### ABOUT THIS TASK
A bare number is all that is needed: how many lines below contain the string "more"?
[Opening SUPPLIED MATERIAL section]
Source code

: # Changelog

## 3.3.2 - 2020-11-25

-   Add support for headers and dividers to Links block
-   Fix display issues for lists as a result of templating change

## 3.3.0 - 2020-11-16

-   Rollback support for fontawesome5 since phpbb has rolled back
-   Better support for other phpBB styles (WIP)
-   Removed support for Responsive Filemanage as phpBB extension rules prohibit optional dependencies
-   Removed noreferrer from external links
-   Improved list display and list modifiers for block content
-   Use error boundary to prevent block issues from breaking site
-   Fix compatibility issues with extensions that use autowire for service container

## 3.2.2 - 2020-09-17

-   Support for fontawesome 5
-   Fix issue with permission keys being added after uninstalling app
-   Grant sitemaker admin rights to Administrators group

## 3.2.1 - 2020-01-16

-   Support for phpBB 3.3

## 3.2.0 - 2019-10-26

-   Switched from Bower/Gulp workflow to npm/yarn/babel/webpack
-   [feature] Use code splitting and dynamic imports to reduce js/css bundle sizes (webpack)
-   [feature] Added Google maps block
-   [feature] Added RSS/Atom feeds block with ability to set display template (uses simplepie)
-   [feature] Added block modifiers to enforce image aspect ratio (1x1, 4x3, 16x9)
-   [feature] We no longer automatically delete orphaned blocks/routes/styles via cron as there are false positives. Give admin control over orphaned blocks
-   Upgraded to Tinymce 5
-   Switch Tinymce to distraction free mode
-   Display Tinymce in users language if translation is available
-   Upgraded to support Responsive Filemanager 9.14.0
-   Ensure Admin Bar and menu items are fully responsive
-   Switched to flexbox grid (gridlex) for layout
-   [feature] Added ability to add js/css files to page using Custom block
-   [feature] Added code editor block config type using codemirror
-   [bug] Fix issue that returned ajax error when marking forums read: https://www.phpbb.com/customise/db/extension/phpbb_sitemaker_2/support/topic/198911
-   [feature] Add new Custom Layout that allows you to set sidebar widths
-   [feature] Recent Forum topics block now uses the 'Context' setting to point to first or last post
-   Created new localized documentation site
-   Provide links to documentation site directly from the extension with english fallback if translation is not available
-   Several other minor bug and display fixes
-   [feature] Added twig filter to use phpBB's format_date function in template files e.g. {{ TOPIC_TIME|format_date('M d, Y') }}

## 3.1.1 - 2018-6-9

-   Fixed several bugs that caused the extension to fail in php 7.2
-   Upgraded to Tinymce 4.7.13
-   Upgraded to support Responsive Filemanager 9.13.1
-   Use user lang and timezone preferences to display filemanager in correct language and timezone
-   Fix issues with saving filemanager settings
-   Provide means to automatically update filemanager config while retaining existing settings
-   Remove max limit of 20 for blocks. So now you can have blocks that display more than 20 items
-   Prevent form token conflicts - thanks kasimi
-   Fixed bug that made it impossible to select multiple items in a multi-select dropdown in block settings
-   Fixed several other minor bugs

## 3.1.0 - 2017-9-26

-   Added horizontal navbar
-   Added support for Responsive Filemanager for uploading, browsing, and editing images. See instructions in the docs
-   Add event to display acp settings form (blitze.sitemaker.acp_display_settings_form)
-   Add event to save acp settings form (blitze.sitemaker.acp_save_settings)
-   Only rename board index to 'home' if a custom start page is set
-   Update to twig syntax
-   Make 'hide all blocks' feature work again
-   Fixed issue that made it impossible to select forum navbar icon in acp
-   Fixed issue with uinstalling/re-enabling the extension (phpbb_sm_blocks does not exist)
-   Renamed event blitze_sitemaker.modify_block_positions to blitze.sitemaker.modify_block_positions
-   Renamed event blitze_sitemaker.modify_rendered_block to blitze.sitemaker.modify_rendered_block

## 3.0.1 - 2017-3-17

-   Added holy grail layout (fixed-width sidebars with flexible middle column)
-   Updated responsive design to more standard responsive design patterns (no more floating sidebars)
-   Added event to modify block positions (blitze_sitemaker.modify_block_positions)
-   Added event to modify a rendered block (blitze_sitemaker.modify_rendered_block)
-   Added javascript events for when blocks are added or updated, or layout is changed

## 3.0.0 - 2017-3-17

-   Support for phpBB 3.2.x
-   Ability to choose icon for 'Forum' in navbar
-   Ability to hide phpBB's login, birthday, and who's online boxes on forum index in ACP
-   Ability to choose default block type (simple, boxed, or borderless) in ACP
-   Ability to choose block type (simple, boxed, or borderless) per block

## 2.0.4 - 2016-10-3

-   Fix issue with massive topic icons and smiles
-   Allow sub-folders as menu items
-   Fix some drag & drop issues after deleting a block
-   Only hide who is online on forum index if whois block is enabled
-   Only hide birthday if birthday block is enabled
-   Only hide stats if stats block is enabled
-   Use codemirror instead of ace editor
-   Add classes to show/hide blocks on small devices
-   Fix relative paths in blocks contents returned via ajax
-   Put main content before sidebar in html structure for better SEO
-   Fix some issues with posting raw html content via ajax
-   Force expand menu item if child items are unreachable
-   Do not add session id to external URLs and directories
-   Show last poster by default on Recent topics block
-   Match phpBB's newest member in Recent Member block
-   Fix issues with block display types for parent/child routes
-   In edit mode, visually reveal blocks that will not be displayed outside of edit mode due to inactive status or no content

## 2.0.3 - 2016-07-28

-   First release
[Closing SUPPLIED MATERIAL section]
### SOLUTION FOR THIS EXERCISE
2